If installation is not possible in this environment, tell the user which dependency is missing and how to install it into their active environment.

### Script-mode notes
- CLI commands + examples: `references/cli.md`
- API parameter quick reference: `references/image-api.md`
- Network approvals / sandbox settings for CLI mode: `references/codex-network.md`

## Reference map
- `references/prompting.md`: shared prompting principles for both modes.

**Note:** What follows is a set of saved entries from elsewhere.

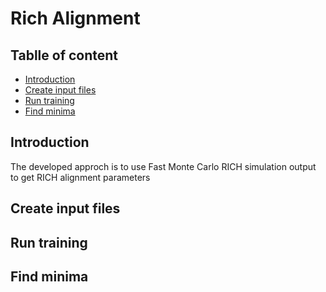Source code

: # Rich Alignment

## Tablle of content
 - [Introduction](#Introduction)
 - [Create input files](#Create-input-files)
 - [Run training](#Run-training)
 - [Find minima](#Find-minima)

## Introduction

The developed approch is to use Fast Monte Carlo RICH simulation output to get RICH alignment parameters

## Create input files

## Run training

## Find minima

- `references/sample-prompts.md`: shared copy/paste prompt recipes for both modes.
- `references/cli.md`: fallback-only CLI usage via `scripts/image_gen.py`.
- `references/image-api.md`: fallback-only API/CLI parameter reference.
- `references/codex-network.md`: fallback-only network/sandbox troubleshooting for CLI mode.
- `scripts/image_gen.py`: fallback-only CLI implementation. Do not load or use it unless the user explicitly chooses CLI mode or explicitly confirms a transparent request's true CLI transparency fallback.
- `$CODEX_HOME/skills/.system/imagegen/scripts/remove_chroma_key.py`: local post-processing helper for built-in transparent-image requests.